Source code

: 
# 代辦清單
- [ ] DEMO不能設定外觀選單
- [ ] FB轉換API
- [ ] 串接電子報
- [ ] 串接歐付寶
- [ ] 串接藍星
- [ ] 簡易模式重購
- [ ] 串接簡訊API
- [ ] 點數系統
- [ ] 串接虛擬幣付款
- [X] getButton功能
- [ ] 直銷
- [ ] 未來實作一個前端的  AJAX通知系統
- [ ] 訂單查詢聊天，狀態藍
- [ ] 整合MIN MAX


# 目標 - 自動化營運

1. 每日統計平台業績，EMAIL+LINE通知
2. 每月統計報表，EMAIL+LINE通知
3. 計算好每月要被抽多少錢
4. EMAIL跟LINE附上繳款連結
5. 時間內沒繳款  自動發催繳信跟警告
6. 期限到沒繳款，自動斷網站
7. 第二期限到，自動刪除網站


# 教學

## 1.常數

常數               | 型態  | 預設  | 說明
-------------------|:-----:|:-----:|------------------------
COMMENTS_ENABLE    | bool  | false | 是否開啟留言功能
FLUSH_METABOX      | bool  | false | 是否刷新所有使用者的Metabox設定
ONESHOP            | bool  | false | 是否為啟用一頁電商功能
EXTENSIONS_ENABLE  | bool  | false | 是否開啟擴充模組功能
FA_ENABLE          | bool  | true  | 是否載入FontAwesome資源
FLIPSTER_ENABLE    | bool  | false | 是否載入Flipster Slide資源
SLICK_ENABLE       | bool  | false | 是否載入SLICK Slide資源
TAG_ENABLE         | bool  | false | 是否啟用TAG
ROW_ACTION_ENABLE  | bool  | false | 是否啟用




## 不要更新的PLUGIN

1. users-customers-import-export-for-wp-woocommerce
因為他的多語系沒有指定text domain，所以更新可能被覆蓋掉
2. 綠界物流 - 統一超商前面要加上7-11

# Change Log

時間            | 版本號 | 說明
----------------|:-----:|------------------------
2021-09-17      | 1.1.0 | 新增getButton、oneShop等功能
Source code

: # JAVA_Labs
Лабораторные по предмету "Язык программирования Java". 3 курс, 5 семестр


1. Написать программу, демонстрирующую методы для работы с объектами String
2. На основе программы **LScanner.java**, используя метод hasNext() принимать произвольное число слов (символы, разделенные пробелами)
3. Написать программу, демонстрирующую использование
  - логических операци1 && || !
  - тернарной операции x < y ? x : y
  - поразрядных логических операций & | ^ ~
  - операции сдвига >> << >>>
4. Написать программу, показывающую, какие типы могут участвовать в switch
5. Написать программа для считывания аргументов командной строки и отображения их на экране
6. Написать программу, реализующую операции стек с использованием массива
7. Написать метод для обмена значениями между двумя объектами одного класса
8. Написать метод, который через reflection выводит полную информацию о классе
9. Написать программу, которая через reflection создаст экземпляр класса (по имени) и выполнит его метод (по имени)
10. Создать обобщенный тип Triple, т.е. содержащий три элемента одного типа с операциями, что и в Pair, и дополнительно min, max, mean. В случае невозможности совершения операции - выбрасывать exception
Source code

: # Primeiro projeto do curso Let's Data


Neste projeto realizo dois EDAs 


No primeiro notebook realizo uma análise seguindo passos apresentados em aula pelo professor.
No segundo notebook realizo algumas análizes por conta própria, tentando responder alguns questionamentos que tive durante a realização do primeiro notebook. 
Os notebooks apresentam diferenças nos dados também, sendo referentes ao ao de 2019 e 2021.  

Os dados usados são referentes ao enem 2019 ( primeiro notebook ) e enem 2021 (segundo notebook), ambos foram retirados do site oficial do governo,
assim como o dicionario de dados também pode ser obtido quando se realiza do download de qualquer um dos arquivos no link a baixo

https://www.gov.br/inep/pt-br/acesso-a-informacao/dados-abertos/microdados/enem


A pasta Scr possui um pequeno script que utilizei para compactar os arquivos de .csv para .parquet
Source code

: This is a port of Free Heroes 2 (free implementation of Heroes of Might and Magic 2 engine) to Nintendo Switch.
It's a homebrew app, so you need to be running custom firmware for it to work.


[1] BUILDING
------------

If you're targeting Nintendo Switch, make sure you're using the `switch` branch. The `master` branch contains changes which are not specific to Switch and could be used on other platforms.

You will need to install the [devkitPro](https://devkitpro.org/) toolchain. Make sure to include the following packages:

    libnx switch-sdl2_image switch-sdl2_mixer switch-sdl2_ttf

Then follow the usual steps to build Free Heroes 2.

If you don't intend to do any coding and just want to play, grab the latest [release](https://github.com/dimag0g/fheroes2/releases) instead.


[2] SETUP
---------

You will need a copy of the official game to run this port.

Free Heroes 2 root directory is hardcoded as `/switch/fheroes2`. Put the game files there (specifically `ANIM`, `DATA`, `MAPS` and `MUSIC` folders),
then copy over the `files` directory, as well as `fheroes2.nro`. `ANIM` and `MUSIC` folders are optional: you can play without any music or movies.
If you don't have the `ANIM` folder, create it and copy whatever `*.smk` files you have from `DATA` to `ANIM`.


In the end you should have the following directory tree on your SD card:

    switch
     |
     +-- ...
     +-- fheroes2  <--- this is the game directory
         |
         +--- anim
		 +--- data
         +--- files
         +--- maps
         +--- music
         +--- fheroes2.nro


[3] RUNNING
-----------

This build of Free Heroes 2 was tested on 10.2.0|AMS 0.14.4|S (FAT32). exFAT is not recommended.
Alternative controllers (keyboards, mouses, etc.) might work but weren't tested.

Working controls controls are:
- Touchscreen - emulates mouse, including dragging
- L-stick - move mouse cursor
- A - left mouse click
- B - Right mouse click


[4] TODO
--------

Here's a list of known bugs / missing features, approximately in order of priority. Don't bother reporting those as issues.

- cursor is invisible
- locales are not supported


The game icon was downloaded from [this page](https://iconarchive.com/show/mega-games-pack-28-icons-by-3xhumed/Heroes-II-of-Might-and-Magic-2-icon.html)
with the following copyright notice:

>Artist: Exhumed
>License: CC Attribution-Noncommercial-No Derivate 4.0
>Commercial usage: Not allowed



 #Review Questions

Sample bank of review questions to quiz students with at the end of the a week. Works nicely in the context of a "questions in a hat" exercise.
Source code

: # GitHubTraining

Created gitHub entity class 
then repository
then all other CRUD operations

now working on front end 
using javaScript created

◇ ◇ ◇ ◇ ◇ ◇ ◇

Action item
The lines to return begin at the first line of the records and end at the line holding "9. Написать программу, которая"; please return them exactly, including both, and nothing beyond.

Task output
Source code

: 
# 代辦清單
- [ ] DEMO不能設定外觀選單
- [ ] FB轉換API
- [ ] 串接電子報
- [ ] 串接歐付寶
- [ ] 串接藍星
- [ ] 簡易模式重購
- [ ] 串接簡訊API
- [ ] 點數系統
- [ ] 串接虛擬幣付款
- [X] getButton功能
- [ ] 直銷
- [ ] 未來實作一個前端的  AJAX通知系統
- [ ] 訂單查詢聊天，狀態藍
- [ ] 整合MIN MAX


# 目標 - 自動化營運

1. 每日統計平台業績，EMAIL+LINE通知
2. 每月統計報表，EMAIL+LINE通知
3. 計算好每月要被抽多少錢
4. EMAIL跟LINE附上繳款連結
5. 時間內沒繳款  自動發催繳信跟警告
6. 期限到沒繳款，自動斷網站
7. 第二期限到，自動刪除網站


# 教學

## 1.常數

常數               | 型態  | 預設  | 說明
-------------------|:-----:|:-----:|------------------------
COMMENTS_ENABLE    | bool  | false | 是否開啟留言功能
FLUSH_METABOX      | bool  | false | 是否刷新所有使用者的Metabox設定
ONESHOP            | bool  | false | 是否為啟用一頁電商功能
EXTENSIONS_ENABLE  | bool  | false | 是否開啟擴充模組功能
FA_ENABLE          | bool  | true  | 是否載入FontAwesome資源
FLIPSTER_ENABLE    | bool  | false | 是否載入Flipster Slide資源
SLICK_ENABLE       | bool  | false | 是否載入SLICK Slide資源
TAG_ENABLE         | bool  | false | 是否啟用TAG
ROW_ACTION_ENABLE  | bool  | false | 是否啟用




## 不要更新的PLUGIN

1. users-customers-import-export-for-wp-woocommerce
因為他的多語系沒有指定text domain，所以更新可能被覆蓋掉
2. 綠界物流 - 統一超商前面要加上7-11

# Change Log

時間            | 版本號 | 說明
----------------|:-----:|------------------------
2021-09-17      | 1.1.0 | 新增getButton、oneShop等功能
Source code

: # JAVA_Labs
Лабораторные по предмету "Язык программирования Java". 3 курс, 5 семестр


1. Написать программу, демонстрирующую методы для работы с объектами String
2. На основе программы **LScanner.java**, используя метод hasNext() принимать произвольное число слов (символы, разделенные пробелами)
3. Написать программу, демонстрирующую использование
  - логических операци1 && || !
  - тернарной операции x < y ? x : y
  - поразрядных логических операций & | ^ ~
  - операции сдвига >> << >>>
4. Написать программу, показывающую, какие типы могут участвовать в switch
5. Написать программа для считывания аргументов командной строки и отображения их на экране
6. Написать программу, реализующую операции стек с использованием массива
7. Написать метод для обмена значениями между двумя объектами одного класса
8. Написать метод, который через reflection выводит полную информацию о классе
9. Написать программу, которая через reflection создаст экземпляр класса (по имени) и выполнит его метод (по имени)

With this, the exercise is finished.